PHOTO: Pablo Picasso. Death of Casagemas. 1901. Oil on wood. Musée Picasso, Paris, France.
Last month chemists at Oregon State University (OSU) discovered a brand new variation of blue manganese pigment. The big news that it appears to be environmentally friendly, non-toxic, safe for humans, cheap as well as incredibly vibrant.
Manganese Blue has a long history of problems, especially for those who work with the raw pigments making the paint. For this reason, most acrylic paint companies do not make TRUE manganese blue paint.
Most use synthetic substitues. Old Holland still produces the real, manganese blue paint but I know of no others. (feel free to correct this in my reply section at the bottom of this page.)

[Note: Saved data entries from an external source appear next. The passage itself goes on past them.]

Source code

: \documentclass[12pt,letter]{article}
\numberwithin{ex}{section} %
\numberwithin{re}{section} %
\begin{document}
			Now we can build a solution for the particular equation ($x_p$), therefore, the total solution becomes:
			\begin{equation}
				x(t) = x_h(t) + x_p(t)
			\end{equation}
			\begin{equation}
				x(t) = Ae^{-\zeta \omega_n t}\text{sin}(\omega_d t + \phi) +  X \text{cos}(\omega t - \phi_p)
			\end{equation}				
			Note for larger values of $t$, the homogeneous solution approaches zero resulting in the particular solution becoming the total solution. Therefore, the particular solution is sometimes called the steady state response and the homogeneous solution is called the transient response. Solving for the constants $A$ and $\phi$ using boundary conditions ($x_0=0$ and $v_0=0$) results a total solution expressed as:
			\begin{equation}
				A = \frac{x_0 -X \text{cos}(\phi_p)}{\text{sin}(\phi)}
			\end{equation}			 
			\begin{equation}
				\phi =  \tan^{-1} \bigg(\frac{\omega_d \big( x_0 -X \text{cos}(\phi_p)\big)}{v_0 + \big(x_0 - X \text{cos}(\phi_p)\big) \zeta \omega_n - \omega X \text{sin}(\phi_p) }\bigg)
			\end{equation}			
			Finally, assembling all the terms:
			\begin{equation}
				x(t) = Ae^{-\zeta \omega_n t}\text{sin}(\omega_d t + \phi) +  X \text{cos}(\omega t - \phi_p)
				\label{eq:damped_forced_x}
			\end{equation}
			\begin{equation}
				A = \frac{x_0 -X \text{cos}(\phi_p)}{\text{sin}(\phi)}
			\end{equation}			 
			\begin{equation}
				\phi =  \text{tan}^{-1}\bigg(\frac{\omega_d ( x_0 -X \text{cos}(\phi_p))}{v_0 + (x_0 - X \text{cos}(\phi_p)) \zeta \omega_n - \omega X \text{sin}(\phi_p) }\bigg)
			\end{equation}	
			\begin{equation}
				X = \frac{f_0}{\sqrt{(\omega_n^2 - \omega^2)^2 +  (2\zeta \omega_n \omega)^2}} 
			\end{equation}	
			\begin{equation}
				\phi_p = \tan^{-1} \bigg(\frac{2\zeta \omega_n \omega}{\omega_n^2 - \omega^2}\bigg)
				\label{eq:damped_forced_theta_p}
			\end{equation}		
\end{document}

For thousands of years, dating back to the Egyptians, man has sought after the perfect blue pigment. Most true blue pigments have later been found to be toxic and dangerous. Many alternatives are fugitive, fading after a few years.
This new discovery of brilliant blue was completely accidental.

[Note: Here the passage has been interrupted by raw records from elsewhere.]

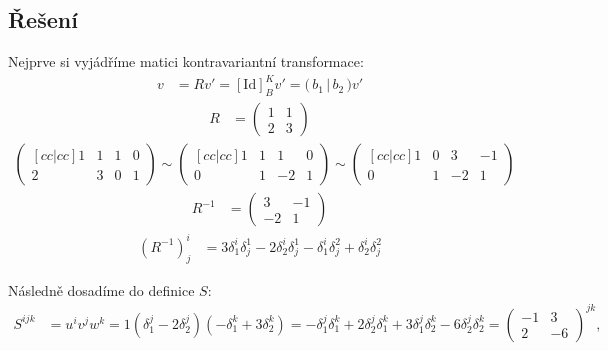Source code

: \documentclass[]{article}
\newcommand{\Id}[2]{\ensuremath{[\mathrm{Id}]_{#1}^{#2}}}
\begin{document}
\subsection{Řešení}
Nejprve si vyjádříme matici kontravariantní transformace:
\begin{align*}
    v &= R v'
      = \Id{B}{K} v'
      = \big( \, b_1 \, \big| \, b_2 \, \big) v'
\end{align*}
\begin{align*}
    R &= \begin{pmatrix}
        1 & 1 \\
        2 & 3
    \end{pmatrix}
\end{align*}
\begin{align*}
    \begin{pmatrix}[cc|cc]
        1 & 1 & 1 & 0 \\
        2 & 3 & 0 & 1
    \end{pmatrix}
    \sim
    \begin{pmatrix}[cc|cc]
        1 & 1 & 1 & 0 \\
        0 & 1 & -2 & 1
    \end{pmatrix}
    \sim
    \begin{pmatrix}[cc|cc]
        1 & 0 & 3 & -1 \\
        0 & 1 & -2 & 1
    \end{pmatrix}
\end{align*}
\begin{align*}
    R^{-1} &= \begin{pmatrix}
        3 & -1 \\
        -2 & 1
    \end{pmatrix}
\end{align*}
\begin{align*}
    (R^{-1})^i_j &= 3 \delta^i_1 \delta_j^1 - 2 \delta^i_2 \delta_j^1
            -\delta^i_1 \delta_j^2 + \delta^i_2 \delta_j^2
\end{align*}

\medskip
\medskip

Následně dosadíme do definice $S$:
\begin{align*}
    S^{ijk} &= u^i v^j w^k
    = 1 (\delta_1^j - 2 \delta_2^j) (-\delta_1^k + 3 \delta_2^k)
    = -\delta_1^j \delta_1^k + 2 \delta_2^j \delta_1^k
    + 3 \delta_1^j \delta_2^k - 6 \delta_2^j \delta_2^k
    = \begin{pmatrix}
        -1 &  3 \\
         2 & -6
    \end{pmatrix}^{jk},
\end{align*}
\end{document}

“Basically, this was an accidental discovery,” said Mas Subramanian, the Milton Harris Professor of Materials Science in the OSU Department of Chemistry. “We were exploring manganese oxides for some interesting electronic properties they have, something that can be both ferroelectric and ferromagnetic at the same time. Our work had nothing to do with looking for a pigment.
“Then one day a graduate student who is working in the project was taking samples out of a very hot furnace while I was walking by, and it was blue, a very beautiful blue,” he said. “I realized immediately that something amazing had happened.”
What had happened, the researchers said, was that at about 1,200 degrees centigrade – almost 2,000 degrees Fahrenheit – this otherwise innocuous manganese oxide turned into a vivid blue compound that could be used to make a pigment able to resist heat and acid, be environmentally benign and cheap to produce from a readily available mineral.
– Source: www.physorg.com
If you are the scientific type you can read the complete findings in The Journal of the American Chemical Society. The Abstract is titled Mn3+ in Trigonal Bipyramidal Coordination: A New Blue Chromophore.
There is a patent pending for the pigment, so it will be awhile before we see it show up on the marketplace in the form of acrylic paint. But this could be very exciting news for artists.
Like Picasso, with this new pigment we can expect to see more artists going through their very own Blue Period!